Любовь в ритме танго (Грандес) - страница 49

Дела со здоровьем Рейны шли не особо хорошо, но мама не желала отступать, она попала в плен своих надежд и страхов. Мама всегда хотела иметь дочек-близняшек. И теперь, когда она родила близнецов, ей хотелось, чтобы они были максимально похожими, поэтому и старалась одевать нас одинаково. Она подбирала нам шерстяные кофточки цвета, настолько близкого к тону моей кожи, что сложно было понять, где кончается ткань и начинается тело. Мне не нравилось, что мама старается сделать нас одинаковыми. Когда она причесывала меня, то я просила, чтобы она сделала мне прямой пробор, но она улыбалась и причесывала их на какой-нибудь бок. Я просила ее причесывать меня по-другому каждый день, а она как будто не слышала. Мама была уверена, что прическа, которую она выбрала, мне подходит больше всего. Я не могла признаться матери, что ненависть к своей внешности мне внушила ее родная сестра Магда — эта непредсказуемая странная ведьма с вечной сигаретой в руке, которую она курила через мундштук из слоновой кости в форме рыбы. При этом Магда ритмично постукивала о каменный пол носами своих черных туфель на высоких каблуках.
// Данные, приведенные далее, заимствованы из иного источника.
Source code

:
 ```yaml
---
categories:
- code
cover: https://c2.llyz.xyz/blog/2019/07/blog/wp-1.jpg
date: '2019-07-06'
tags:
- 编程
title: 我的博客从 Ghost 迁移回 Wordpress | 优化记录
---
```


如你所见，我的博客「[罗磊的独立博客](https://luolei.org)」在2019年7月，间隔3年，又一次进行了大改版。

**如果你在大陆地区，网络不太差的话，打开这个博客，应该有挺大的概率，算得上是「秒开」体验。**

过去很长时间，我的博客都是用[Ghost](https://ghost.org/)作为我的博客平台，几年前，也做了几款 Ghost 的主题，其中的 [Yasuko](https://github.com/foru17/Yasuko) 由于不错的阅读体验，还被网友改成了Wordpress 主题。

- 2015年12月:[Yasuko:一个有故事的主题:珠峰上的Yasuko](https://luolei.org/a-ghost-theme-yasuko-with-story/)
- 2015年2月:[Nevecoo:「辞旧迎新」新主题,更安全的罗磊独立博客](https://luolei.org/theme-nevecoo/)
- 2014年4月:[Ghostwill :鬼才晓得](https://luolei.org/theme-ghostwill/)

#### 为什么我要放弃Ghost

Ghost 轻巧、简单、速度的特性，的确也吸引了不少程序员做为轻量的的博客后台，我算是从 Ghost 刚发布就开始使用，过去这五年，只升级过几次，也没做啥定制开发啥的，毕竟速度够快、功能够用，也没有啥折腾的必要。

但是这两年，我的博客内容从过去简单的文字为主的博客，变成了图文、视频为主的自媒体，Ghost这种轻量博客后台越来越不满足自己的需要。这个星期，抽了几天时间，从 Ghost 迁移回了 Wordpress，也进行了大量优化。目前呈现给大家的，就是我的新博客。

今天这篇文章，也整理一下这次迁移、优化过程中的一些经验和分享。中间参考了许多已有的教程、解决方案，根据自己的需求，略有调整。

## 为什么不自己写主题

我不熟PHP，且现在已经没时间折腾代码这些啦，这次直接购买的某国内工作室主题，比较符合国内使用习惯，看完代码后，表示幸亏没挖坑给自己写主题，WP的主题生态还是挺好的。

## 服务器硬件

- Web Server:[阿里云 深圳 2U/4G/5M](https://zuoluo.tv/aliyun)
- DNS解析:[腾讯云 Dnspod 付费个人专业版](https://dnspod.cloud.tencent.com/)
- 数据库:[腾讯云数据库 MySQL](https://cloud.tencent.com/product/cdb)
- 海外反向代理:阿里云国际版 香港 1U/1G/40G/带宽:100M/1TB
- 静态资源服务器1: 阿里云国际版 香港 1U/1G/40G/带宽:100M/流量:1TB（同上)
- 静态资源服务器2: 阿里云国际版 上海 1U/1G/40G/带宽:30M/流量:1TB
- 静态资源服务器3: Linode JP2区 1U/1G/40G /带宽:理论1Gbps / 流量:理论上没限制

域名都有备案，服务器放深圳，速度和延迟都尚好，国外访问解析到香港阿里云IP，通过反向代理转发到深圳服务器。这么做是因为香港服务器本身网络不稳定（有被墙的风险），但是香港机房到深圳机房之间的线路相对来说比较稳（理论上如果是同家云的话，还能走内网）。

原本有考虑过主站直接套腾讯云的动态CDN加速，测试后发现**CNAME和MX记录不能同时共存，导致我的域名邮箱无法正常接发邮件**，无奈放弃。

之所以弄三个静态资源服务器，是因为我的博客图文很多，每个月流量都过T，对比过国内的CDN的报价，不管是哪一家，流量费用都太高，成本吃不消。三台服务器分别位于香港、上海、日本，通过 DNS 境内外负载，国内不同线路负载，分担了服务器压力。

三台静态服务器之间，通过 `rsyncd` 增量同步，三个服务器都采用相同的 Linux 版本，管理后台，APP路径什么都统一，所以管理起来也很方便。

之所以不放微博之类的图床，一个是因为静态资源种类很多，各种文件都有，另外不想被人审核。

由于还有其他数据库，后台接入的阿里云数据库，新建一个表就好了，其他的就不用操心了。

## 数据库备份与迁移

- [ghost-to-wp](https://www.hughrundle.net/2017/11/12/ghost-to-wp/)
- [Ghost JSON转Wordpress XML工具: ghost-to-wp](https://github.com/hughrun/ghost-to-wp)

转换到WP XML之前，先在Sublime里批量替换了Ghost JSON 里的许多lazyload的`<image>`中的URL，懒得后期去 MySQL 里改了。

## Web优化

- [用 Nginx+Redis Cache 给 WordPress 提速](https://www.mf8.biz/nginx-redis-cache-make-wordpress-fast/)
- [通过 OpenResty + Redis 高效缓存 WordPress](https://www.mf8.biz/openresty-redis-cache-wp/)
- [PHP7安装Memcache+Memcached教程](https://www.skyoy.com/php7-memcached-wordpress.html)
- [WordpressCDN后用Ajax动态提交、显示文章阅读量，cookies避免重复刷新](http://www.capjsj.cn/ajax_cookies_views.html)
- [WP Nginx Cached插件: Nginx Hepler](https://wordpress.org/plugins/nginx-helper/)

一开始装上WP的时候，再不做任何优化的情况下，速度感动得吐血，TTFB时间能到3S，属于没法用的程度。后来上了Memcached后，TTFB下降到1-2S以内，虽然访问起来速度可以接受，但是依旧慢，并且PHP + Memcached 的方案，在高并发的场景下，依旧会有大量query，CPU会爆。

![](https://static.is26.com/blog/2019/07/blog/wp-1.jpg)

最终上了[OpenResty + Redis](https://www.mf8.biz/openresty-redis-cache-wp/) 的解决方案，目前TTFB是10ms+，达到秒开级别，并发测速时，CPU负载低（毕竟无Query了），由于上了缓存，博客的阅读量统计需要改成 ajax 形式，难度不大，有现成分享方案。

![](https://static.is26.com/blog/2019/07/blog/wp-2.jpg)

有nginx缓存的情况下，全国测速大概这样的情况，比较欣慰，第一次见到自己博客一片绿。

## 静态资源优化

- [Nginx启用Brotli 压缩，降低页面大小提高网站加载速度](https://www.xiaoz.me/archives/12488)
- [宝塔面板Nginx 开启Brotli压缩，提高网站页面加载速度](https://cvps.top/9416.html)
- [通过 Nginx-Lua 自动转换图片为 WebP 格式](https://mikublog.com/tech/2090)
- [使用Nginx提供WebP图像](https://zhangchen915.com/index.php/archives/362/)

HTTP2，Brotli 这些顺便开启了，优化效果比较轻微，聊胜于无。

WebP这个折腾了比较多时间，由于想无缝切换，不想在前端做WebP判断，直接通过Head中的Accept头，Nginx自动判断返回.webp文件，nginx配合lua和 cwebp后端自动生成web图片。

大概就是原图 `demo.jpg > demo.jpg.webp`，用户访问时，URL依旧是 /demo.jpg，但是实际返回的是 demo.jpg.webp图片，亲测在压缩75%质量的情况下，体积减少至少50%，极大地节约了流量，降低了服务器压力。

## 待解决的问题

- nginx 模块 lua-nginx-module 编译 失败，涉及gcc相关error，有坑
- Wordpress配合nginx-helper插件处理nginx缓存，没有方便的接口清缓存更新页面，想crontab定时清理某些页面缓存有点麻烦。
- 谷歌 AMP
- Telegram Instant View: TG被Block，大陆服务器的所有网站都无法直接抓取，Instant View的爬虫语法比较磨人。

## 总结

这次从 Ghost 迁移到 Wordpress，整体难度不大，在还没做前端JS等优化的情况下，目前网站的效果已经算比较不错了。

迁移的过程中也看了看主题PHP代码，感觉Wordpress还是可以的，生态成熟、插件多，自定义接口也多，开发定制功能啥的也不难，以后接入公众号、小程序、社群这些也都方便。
Глядя на мать, я постоянно спрашивала себя, почему я не могу пожаловаться ей на свое недовольство, не могу сказать правду: я ненавижу бант, который каждый день вплетают мне в волосы. Я не говорила этого, наверное, потому, что не хотела никому раскрывать свою подлинную сущность.

* * *

Уход Магды в монастырь, а потом вторжение в мою жизнь нарушили ее привычный распорядок. Меня словно толкали на пол, залитый цементом, но который еще не застыл. Я никогда не пыталась понять, почему моя тетя любила меня больше, чем мою сестру. Во мне зрела уверенность в том, что ее любовь ко мне не могла быть чистым чувством, — она таила в себе что-то запретное, сомнительное и греховное, наши с ней отношения были странными. Потому то, что мне рассказал дедушка около портрета Родриго Жестокого, было правдой, единственной правдой, которая для меня была как удар под дых. Рейна была намного лучше меня, она была просто лучше меня. Это было так же очевидно, как и то, что я была на восемь или девять сантиметров выше нее. Эту разницу можно было легко заметить невооруженным глазом.

Поэтому, когда Магда ушла, в течение целого года я продолжала играть в ту самую игру, продолжала соблюдать торжественный обряд, обусловленный обычными юношескими страхами. Я настолько раздвоилась внутри себя, что даже дала своему второму «я» имя — Мария. Это помогало мне скрывать настоящую себя, помогало мне выглядеть лучше, чем я была в действительности. Я выдумала Марию для того, чтобы обманывать окружающих. Правда, мне приходилось разговаривать с самой собой, уговаривать поступать так или иначе, что порой выглядело абсурдно: «Мария, в конце концов, ты не должна вести себя как корова». Или уподобляться героиням смешных любовных романов, которые собирала Ангелита, девочка из нашего дома: «Скушай еще ложечку, Мария, пожалуйста». Или, проходя по дому субботним утром мимо высоких шкафов, придумывать таящуюся в них опасность: «Что ты стоишь, Мария? Ты должна измениться, стать лучше, ну-ка…» Очень скоро я осознала, насколько разными были мы с Рейной. Мне было грех жаловаться на то, что я веду эту игру, потому что у нее были и хорошие стороны: она помогала мне справляться со своими обязанностями, получать хорошие оценки, мама стала меньше раздражаться из-за меня, я снова пошла в колледж, и мой внешний вид больше никого там не раздражал.